I’m a bit lost on what’s happening here, my guess was it overwrites the LSTMs with the LSTMs w/ Dropouts, and later only forward pass through the LSTMs w/ Dropouts?

This issue seems kind of related here

I’ve also tried manually fitting with straight PyTorch like this:

# this is a hack for now... not sure if this messes up the graph somewhere by doing this
opt_params = [par for par in model.parameters() if par.is_leaf]
optimizer = torch.optim.Adam(opt_params, lr=learning_rate)

y_pred = model(x)

for t in range(5):
    y_pred = model(x)[0]
    loss = loss_fn(y_pred, y)
    print(t, loss.item())

This only works when I ignore “non-leaf” tensors, but I’m not sure if I’m breaking something by ignoring them.

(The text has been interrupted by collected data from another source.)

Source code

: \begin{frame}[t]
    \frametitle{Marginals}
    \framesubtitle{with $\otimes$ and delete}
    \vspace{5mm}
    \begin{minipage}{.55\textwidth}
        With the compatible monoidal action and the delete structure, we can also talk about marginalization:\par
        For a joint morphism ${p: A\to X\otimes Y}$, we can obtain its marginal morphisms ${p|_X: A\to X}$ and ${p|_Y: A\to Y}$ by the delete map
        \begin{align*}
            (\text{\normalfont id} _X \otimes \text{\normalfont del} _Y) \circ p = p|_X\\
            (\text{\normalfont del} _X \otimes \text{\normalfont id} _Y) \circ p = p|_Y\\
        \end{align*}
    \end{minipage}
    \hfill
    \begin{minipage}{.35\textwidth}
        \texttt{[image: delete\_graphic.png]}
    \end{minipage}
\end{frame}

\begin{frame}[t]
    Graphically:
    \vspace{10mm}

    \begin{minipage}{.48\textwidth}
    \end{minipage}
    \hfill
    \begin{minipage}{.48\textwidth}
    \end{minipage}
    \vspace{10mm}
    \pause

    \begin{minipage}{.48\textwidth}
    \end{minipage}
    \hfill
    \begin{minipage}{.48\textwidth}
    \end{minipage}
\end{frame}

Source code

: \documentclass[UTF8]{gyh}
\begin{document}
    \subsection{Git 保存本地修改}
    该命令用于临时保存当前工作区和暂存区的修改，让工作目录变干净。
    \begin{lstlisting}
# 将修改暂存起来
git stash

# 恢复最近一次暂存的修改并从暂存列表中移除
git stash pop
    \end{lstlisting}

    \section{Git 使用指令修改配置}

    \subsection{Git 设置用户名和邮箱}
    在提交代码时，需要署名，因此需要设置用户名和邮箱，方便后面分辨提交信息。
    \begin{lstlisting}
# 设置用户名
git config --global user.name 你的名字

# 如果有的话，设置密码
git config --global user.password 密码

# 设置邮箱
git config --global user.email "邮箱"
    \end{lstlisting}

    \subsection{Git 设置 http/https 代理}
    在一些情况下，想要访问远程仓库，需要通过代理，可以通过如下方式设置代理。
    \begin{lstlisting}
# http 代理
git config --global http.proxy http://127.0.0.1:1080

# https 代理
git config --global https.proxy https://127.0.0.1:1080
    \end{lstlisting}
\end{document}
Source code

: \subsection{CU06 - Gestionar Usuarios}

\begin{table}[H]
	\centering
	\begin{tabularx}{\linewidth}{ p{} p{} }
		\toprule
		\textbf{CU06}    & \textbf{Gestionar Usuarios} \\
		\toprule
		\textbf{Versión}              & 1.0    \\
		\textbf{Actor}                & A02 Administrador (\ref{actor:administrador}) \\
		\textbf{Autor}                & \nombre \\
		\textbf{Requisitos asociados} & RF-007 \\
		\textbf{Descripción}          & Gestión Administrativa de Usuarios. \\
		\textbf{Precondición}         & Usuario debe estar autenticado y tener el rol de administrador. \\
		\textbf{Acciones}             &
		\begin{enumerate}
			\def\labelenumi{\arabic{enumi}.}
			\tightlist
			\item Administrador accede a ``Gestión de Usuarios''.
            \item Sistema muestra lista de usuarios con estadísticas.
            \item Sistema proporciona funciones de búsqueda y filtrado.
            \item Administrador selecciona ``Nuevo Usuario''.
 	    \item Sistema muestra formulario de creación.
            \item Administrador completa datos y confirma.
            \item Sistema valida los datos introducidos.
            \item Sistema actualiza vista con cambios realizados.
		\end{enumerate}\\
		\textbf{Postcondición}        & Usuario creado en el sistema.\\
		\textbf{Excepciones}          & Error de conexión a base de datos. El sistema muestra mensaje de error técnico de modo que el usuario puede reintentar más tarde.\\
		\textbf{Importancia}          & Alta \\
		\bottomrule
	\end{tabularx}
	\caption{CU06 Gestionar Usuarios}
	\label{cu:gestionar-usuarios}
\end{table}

I guess my ultimate question is

  1. Am I understanding correctly what’s happening with the LSTMs and LSTM Dropouts
  2. Is it correct to ignore the non-leaf tensors like I’m doing manually?
  3. If it’s ok to ignore the non-leaf, is there a way to do something like that through the Learner() framework?

I’m guessing you’re missing an initial reset(), if everything else is similar to the get_language_model method.

That seems to have worked! Now I just feel silly that’s what it was… :sweat_smile:

Thanks so much @sgugger for having an answer for everything I’ve asked on the forum!

It just helps properly initialize those RNN modules.
You’re very welcome, glad I can help!

Hi, I followed the tutorial about text model on fastai V1. But instead of fine tuning the WT103_1 model, I’d like to create a new model. But I got the error: ‘can not optimize a non-leaf Tensor’ as follows:
path = untar_data(URLs.IMDB_SAMPLE)
data_lm = TextLMDataBunch.from_csv(path)
learn = language_model_learner(data_lm, drop_mult=0.5)

Sorry to bother you, but I searched a lot and did not know the reason.

The bug is fixed after updating the fastai version from 1.0.39 -> 1.0.40, .

1 Like